December 1, 2024
By
Fr Michael Halsall
In our studies in Philosophy at Allen Hall Seminary this term, we have been exploring themes in the philosophical origins of the universe, and the interface between religious and scientific accounts of creation. These are weighty matters, which cause the brain to hurt from time to time. However, one of the vexing experiences of the consequences of creation is time … “like an everrolling stream, it bears its sons away” … to quote the famous Remembrance Day hymn. To our common everyday perception, time is continuous, consistent, and reliable. However, there is no reason to think that this is the case in other distant parts of the universe, especially as we approach black holes. These phenomena give us hints of what the conditions may have been in the early stages of the ‘old universe’.
Albert Einstein taught us to rethink our concepts of time and space, or spacetime, as a continuum which helps define our expanding universe. As we have ended the Christian Year with the celebration of Christ the King, then we contemplate the universal Lordship of Jesus in both space and time. Looking backwards and forwards, Jesus is the culmination of salvation history in both directions. In terms of space, and the possibility of life on other planets, then Jesus would also be Lord of those communities also. Just how He would reveal Himself and make Himself known to those lifeforms is open to vast speculation, but these are the natural consequences of our faith: we do not worship a local deity, but a Universal King.
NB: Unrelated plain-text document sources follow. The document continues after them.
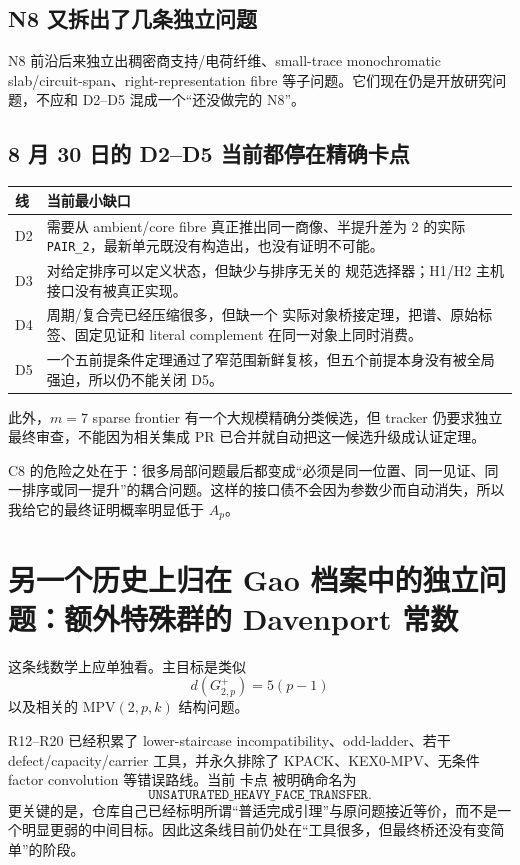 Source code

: \documentclass[11pt,a4paper]{ctexart}
\begin{document}
\subsection{N8 又拆出了几条独立问题}

N8 前沿后来独立出稠密商支持/电荷纤维、small-trace monochromatic slab/circuit-span、right-representation fibre 等子问题。它们现在仍是开放研究问题，不应和 D2--D5 混成一个“还没做完的 N8”。

\subsection{8 月 30 日的 D2--D5 当前都停在精确卡点}

\begin{longtable}{p{}p{}}
\toprule
线 & 当前最小缺口\\
\midrule
\endhead
D2 & 需要从 ambient/core fibre 真正推出同一商像、半提升差为 2 的实际 \texttt{PAIR\_2}，最新单元既没有构造出，也没有证明不可能。\\
D3 & 对给定排序可以定义状态，但缺少与排序无关的 规范选择器；H1/H2 主机接口没有被真正实现。\\
D4 & 周期/复合壳已经压缩很多，但缺一个 实际对象桥接定理，把谱、原始标签、固定见证和 literal complement 在同一对象上同时消费。\\
D5 & 一个五前提条件定理通过了窄范围新鲜复核，但五个前提本身没有被全局强迫，所以仍不能关闭 D5。\\
\bottomrule
\end{longtable}

此外，$m=7$ sparse frontier 有一个大规模精确分类候选，但 tracker 仍要求独立最终审查，不能因为相关集成 PR 已合并就自动把这一候选升级成认证定理。

C8 的危险之处在于：很多局部问题最后都变成“必须是同一位置、同一见证、同一排序或同一提升”的耦合问题。这样的接口债不会因为参数少而自动消失，所以我给它的最终证明概率明显低于 $A_p$。

\section{另一个历史上归在 Gao 档案中的独立问题：额外特殊群的 Davenport 常数}

这条线数学上应单独看。主目标是类似
\[
d(G^+_{2,p})=5(p-1)
\]
以及相关的 $\mathrm{MPV}(2,p,k)$ 结构问题。

R12--R20 已经积累了 lower-staircase incompatibility、odd-ladder、若干 defect/capacity/carrier 工具，并永久排除了 KPACK、KEX0-MPV、无条件 factor convolution 等错误路线。当前 卡点 被明确命名为
\[
\texttt{UNSATURATED\_HEAVY\_FACE\_TRANSFER}.
\]
更关键的是，仓库自己已经标明所谓“普适完成引理”与原问题接近等价，而不是一个明显更弱的中间目标。因此这条线目前仍处在“工具很多，但最终桥还没有变简单”的阶段。
\end{document}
The Sunday Solemnity of Our Lord Jesus Christ, Universal King, is an annual and solemn reminder that we have an objective belief and trust that God is in control of the “changes and chances of this fleeting world”, that we “may repose upon [the] eternal changelessness” of the Lord (DW:DO - Compline). Our liturgical cycle, unlike the passage of time, is not linear but cyclic. We have come full circle and completed Year B, and now embark on Year C – the Year of St Luke. Each of our liturgical cycles is complete and contained, and allows us an ‘immersive’ experience of the visible phase of Jesus’ time on earth. However, that completeness stretches out beyond the confines of the pages, and into eternity. The eternal, yet once-for-all sacrifice of Jesus on behalf of fallen and sinful humanity, is not simply a historical event in human spacetime, but an eternal event: “The Church constantly draws her life from the redeeming sacrifice; she approaches it not only through faithfilled remembrance, but also through a real contact, since this sacrifice is made present ever anew, sacramentally perpetuated, in every community which offers it at the hands of the consecrated minister”. (John Paul II, Ecclesia De Eucharistia, 12)
Each time we attend mass then, we enter the eternity which is God’s superessential nature: “The eternal offering he entered once for all into the holy places, not by means of the blood of goats and calves but by means of his own blood, thus securing an eternal redemption” (Hebrews 9:12).
The concept of eternity, arising out of an expanding universe 13.7 billion years old, is not something that we consider all too often. The reality of the eternal dimension of the mass is brought into focus as each Advent we wait in anticipation for the Incarnation – the God/Man event - which draws earth and the whole of creation up to heaven.